While growing up in Victoria, he was involved in all facets of music and music-making, mostly via musical projects like Stick Farm and Mexican Power Authority.

As he got older, his focus shifted slightly. Flower spent much of his 20s and 30s backpacking, hitchhiking and squatting across Europe, albeit with a single-minded focus on music and everything that entails.

Flower left Victoria at 24, playing his way across the country with his band, Third World Planet, eventually stopping in Montreal. He spent the next decade-and-a-half doing something or other related to music, be it hauling gear for a Japanese punk band to living in India for six months.

“India changed my life,” he said. “It cleaned my naiveté about the world, about life, about people. I found that despite the chaos at the time in that country and/or poverty, there was a harmony.”

Poland had a similar effect on him. He spent almost a decade bouncing between Victoria and Poland, a stint that saw him hatch the idea for both Supreme Echo and All Your Ears Can Hear, a collaborative book-CD project from 2007 which documented the Victoria punk scene between 1978 and 1984.

Flower moved back to his native Victoria a few years ago, but his fondness for the foreign has not ebbed. He credits that to his time in Poland, which affected his thinking considerably.

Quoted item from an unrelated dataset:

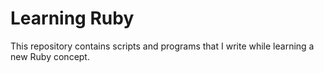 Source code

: # Learning Ruby

This repository contains scripts and programs that I write while learning a new Ruby concept.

“It was at that point I realized how you could connect music with a political era and its impact on people, and the message it had within it. That’s the moment I realized there was a whole mystery to be uncovered and a larger story to be told.”

Flower’s archival releases on Supreme Echo are extensively researched, documented and presented. He has a mandate for everything he puts out, too. “I am concerned mostly with music that either a) has a sentiment; or b) has a cultural relevance.”

There is another benefit to being self-governed, he joked. “I can take as long as I want.”

Given how Flower’s career has panned out, it is ironic that one of his earliest metal bands, Dementia, from 1987, featured bassist Sam Dunn, who has gone on to a career as a documentary filmmaker who also explores music in other countries.

Was there something in the Victoria water back then? Absolutely not, Flower said. In fact, the myriad musical communities were too segregated for his liking, even when he was an eager student at Parkland Secondary commuting into Victoria for shows.

“I listened to punk and metal at the same time,” Flower said. “But I didn’t get accepted into either group when that stuff was important. When you’re a kid, that’s your world.”

That shaped his mindset as a teenager — much as his time in Poland did as an adult.

“Most of my [Polish] friends are both politically minded and very intellectual. If I can pull off sounding profound, people take the arts a lot more seriously there. I found the way people discuss music, music history and subculture to be with a much higher regard and level of intellect.”